This patch generalizes diff tree-walker to work with arbitrary number of
parents as described above - i.e. now there is a resulting tree t, and
some parents trees tp[i] i=[0..nparent). The generalization builds on
the fact that usual diff

D(A,B)

is by definition the same as combined diff

D(A,[B]),

so if we could rework the code for common case and make it be not slower
for nparent=1 case, usual diff(t1,t2) generation will not be slower, and
multiparent diff tree-walker would greatly benefit generating
combine-diff.

What we do is as follows:

1) diff tree-walker ll_diff_tree_sha1() is internally reworked to be
   a paths generator (new name diff_tree_paths()), with each generated path
   being `struct combine_diff_path` with info for path, new sha1,mode and for
   every parent which sha1,mode it was in it.

2) From that info, we can still generate usual diff queue with
   struct diff_filepairs, via "exporting" generated
   combine_diff_path, if we know we run for nparent=1 case.
   (see emit_diff() which is now named emit_diff_first_parent_only())

3) In order for diff_can_quit_early(), which checks

       DIFF_OPT_TST(opt, HAS_CHANGES))

   to work, that exporting have to be happening not in bulk, but
   incrementally, one diff path at a time.

   For such consumers, there is a new callback in diff_options
   introduced:

       ->pathchange(opt, struct combine_diff_path *)

   which, if set to !NULL, is called for every generated path.

   (see new compat ll_diff_tree_sha1() wrapper around new paths
    generator for setup)

4) The paths generation itself, is reworked from previous
   ll_diff_tree_sha1() code according to "D(A,P1...Pn) calculation
   scheme" provided above:

   On the start we allocate [nparent] arrays in place what was
   earlier just for one parent tree.

   then we just generalize loops, and comparison according to the
   algorithm.

Some notes(*):

1) alloca(), for small arrays, is used for "runs not slower for
   nparent=1 case than before" goal - if we change it to xmalloc()/free()
   the timings get ~1% worse.
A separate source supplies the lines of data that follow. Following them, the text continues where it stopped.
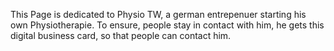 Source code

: This Page is dedicated to Physio TW, a german entrepenuer starting his own Physiotherapie. To ensure, people stay in contact with him, he gets this digital business card, so that people can contact him.
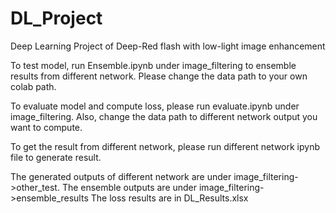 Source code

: # DL_Project
Deep Learning Project of Deep-Red flash with low-light image enhancement

To test model, run Ensemble.ipynb under image_filtering to ensemble results from different network. Please change the data path to your own colab path.

To evaluate model and compute loss, please run evaluate.ipynb under image_filtering. Also, change the data path to different network output you want to compute.

To get the result from different network, please run different network ipynb file to generate result.

The generated outputs of different network are under image_filtering->other_test.
The ensemble outputs are under image_filtering->ensemble_results
The loss results are in DL_Results.xlsx
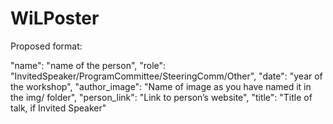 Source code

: # WiLPoster

Proposed format:

"name": "name of the person",
"role": "InvitedSpeaker/ProgramCommittee/SteeringComm/Other",
"date": "year of the workshop",
"author_image": "Name of image as you have named it in the img/ folder",
"person_link": "Link to person’s website",
"title": "Title of talk, if Invited Speaker"

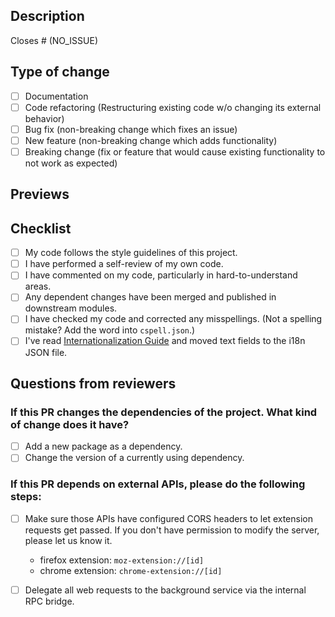 ## Description

<!-- Please include a summary of the change and which issue is fixed. Please also include relevant motivation and context. List any dependencies that are required for this change. -->

Closes # (NO_ISSUE)

## Type of change

<!-- Please delete options that are not relevant. -->

- [ ] Documentation
- [ ] Code refactoring (Restructuring existing code w/o changing its external behavior)
- [ ] Bug fix (non-breaking change which fixes an issue)
- [ ] New feature (non-breaking change which adds functionality)
- [ ] Breaking change (fix or feature that would cause existing functionality to not work as expected)

## Previews

<!-- Please paste screenshots to reveal changes in this PR. -->

## Checklist

- [ ] My code follows the style guidelines of this project.
- [ ] I have performed a self-review of my own code.
- [ ] I have commented on my code, particularly in hard-to-understand areas.
- [ ] Any dependent changes have been merged and published in downstream modules.
- [ ] I have checked my code and corrected any misspellings. (Not a spelling mistake? Add the word into `cspell.json`.)
- [ ] I've read [Internationalization Guide](https://github.com/DimensionDev/Maskbook/blob/develop/docs/i18n-guide.md) and moved text fields to the i18n JSON file.

## Questions from reviewers

### If this PR changes the dependencies of the project. What kind of change does it have?

- [ ] Add a new package as a dependency.
- [ ] Change the version of a currently using dependency.

### If this PR depends on external APIs, please do the following steps:

- [ ] Make sure those APIs have configured CORS headers to let extension requests get passed. If you don't have permission to modify the server, please let us know it.
  - firefox extension: `moz-extension://[id]`
  - chrome extension: `chrome-extension://[id]`
- [ ] Delegate all web requests to the background service via the internal RPC bridge.


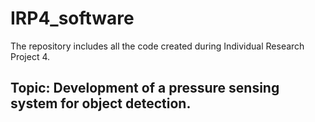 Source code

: # IRP4_software
The repository includes all the code created during Individual Research Project 4.

## Topic: Development of a pressure sensing system for object detection.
For alloca() we use just-introduced
   xalloca/xalloca_free compatibility wrappers, so it should not be a
   portability problem.

2) For every parent tree, we need to keep a tag, whether entry from that
   parent equals to entry from minimal parent. For performance reasons I'm
   keeping that tag in entry's mode field in unused bit - see S_IFXMIN_NEQ.
   Not doing so, we'd need to alloca another [nparent] array, which hurts
   performance.

3) For emitted paths, memory could be reused, if we know the path was
   processed via callback and will not be needed later. We use efficient
   hand-made realloc-style path_appendnew(), that saves us from ~1-1.5%
   of potential additional slowdown.

4) goto(s) are used in several places, as the code executes a little bit
   faster with lowered register pressure.

Also

- we should now check for FIND_COPIES_HARDER not only when two entries
  names are the same, and their hashes are equal, but also for a case,
  when a path was removed from some of all parents having it.

  The reason is, if we don't, that path won't be emitted at all (see
  "a > xi" case), and we'll just skip it, and FIND_COPIES_HARDER wants
  all paths - with diff or without - to be emitted, to be later analyzed
  for being copies sources.

  The new check is only necessary for nparent >1, as for nparent=1 case
  xmin_eqtotal always =1 =nparent, and a path is always added to diff as
  removal.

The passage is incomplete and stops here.